**What the exercise asks**
In the listing below, start your output at the line with "5、follower将消息写入本地磁盘后向leader发送ACK" and end it after the line with "4、生产者往 kafka发送数据的模式（3种）", copying every line exactly.

**Input data**
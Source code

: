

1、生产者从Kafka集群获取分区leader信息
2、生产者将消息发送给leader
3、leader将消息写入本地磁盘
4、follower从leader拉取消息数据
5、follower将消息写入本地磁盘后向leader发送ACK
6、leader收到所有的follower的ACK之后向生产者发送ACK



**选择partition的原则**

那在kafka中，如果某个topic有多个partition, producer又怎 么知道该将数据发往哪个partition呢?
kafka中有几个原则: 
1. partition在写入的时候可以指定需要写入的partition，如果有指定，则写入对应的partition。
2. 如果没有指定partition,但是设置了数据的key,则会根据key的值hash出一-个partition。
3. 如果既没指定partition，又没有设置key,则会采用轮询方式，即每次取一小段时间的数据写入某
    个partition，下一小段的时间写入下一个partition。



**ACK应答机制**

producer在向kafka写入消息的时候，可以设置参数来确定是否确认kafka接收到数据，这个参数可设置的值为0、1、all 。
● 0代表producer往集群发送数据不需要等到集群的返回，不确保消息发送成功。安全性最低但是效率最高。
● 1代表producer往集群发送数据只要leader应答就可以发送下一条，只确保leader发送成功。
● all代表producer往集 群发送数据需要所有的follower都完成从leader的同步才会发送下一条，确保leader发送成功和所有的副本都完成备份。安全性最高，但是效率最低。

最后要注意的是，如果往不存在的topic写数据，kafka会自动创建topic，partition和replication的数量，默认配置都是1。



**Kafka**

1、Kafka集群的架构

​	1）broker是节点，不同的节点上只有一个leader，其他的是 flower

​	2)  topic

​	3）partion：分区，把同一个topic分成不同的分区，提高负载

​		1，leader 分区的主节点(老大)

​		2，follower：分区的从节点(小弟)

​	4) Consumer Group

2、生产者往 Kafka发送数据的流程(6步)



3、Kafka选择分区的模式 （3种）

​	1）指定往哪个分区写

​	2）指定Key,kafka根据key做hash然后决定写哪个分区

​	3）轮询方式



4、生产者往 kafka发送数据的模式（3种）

---

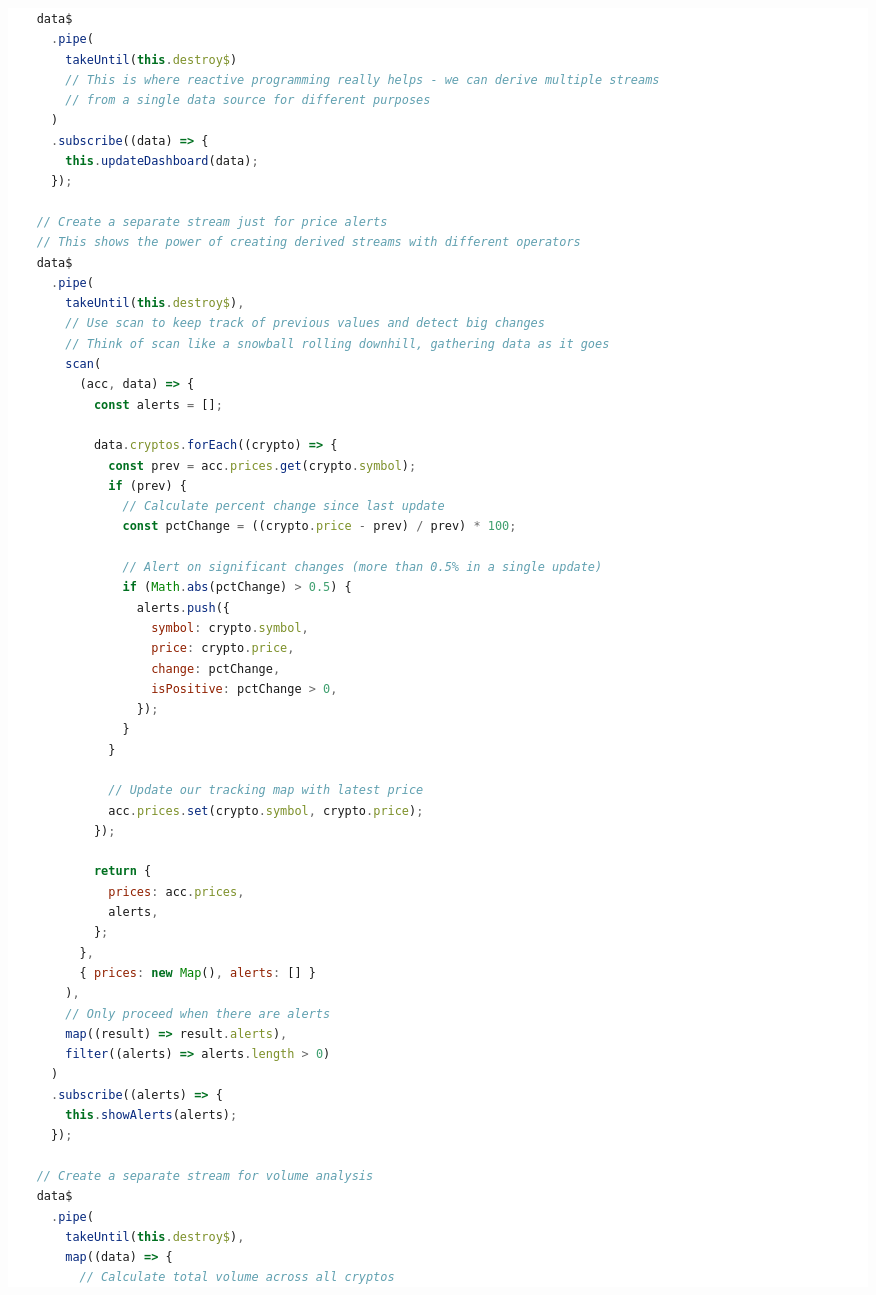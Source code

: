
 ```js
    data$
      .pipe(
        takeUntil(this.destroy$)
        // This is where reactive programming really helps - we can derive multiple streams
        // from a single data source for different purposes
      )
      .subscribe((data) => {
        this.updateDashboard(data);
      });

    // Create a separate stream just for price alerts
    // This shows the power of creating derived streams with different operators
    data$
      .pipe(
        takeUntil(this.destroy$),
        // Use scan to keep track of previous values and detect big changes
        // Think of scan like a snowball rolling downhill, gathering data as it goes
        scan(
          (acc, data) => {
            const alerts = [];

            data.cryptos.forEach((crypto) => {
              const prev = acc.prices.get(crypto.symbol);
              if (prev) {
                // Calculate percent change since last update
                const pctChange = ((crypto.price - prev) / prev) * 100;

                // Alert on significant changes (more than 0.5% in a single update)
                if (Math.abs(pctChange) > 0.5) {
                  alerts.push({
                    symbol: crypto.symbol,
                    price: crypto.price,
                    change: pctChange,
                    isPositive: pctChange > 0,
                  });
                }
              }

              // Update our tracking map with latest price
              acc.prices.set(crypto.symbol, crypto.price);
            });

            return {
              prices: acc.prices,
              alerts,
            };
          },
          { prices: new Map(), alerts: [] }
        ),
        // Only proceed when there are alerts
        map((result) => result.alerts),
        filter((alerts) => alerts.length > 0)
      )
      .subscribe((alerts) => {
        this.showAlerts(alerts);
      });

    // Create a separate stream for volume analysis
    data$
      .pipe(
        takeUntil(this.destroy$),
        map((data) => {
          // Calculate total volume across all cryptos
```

**Your response**
5、follower将消息写入本地磁盘后向leader发送ACK
6、leader收到所有的follower的ACK之后向生产者发送ACK



**选择partition的原则**

那在kafka中，如果某个topic有多个partition, producer又怎 么知道该将数据发往哪个partition呢?
kafka中有几个原则: 
1. partition在写入的时候可以指定需要写入的partition，如果有指定，则写入对应的partition。
2. 如果没有指定partition,但是设置了数据的key,则会根据key的值hash出一-个partition。
3. 如果既没指定partition，又没有设置key,则会采用轮询方式，即每次取一小段时间的数据写入某
    个partition，下一小段的时间写入下一个partition。



**ACK应答机制**

producer在向kafka写入消息的时候，可以设置参数来确定是否确认kafka接收到数据，这个参数可设置的值为0、1、all 。
● 0代表producer往集群发送数据不需要等到集群的返回，不确保消息发送成功。安全性最低但是效率最高。
● 1代表producer往集群发送数据只要leader应答就可以发送下一条，只确保leader发送成功。
● all代表producer往集 群发送数据需要所有的follower都完成从leader的同步才会发送下一条，确保leader发送成功和所有的副本都完成备份。安全性最高，但是效率最低。

最后要注意的是，如果往不存在的topic写数据，kafka会自动创建topic，partition和replication的数量，默认配置都是1。



**Kafka**

1、Kafka集群的架构

​	1）broker是节点，不同的节点上只有一个leader，其他的是 flower

​	2)  topic

​	3）partion：分区，把同一个topic分成不同的分区，提高负载

​		1，leader 分区的主节点(老大)

​		2，follower：分区的从节点(小弟)

​	4) Consumer Group

2、生产者往 Kafka发送数据的流程(6步)



3、Kafka选择分区的模式 （3种）

​	1）指定往哪个分区写

​	2）指定Key,kafka根据key做hash然后决定写哪个分区

​	3）轮询方式



4、生产者往 kafka发送数据的模式（3种）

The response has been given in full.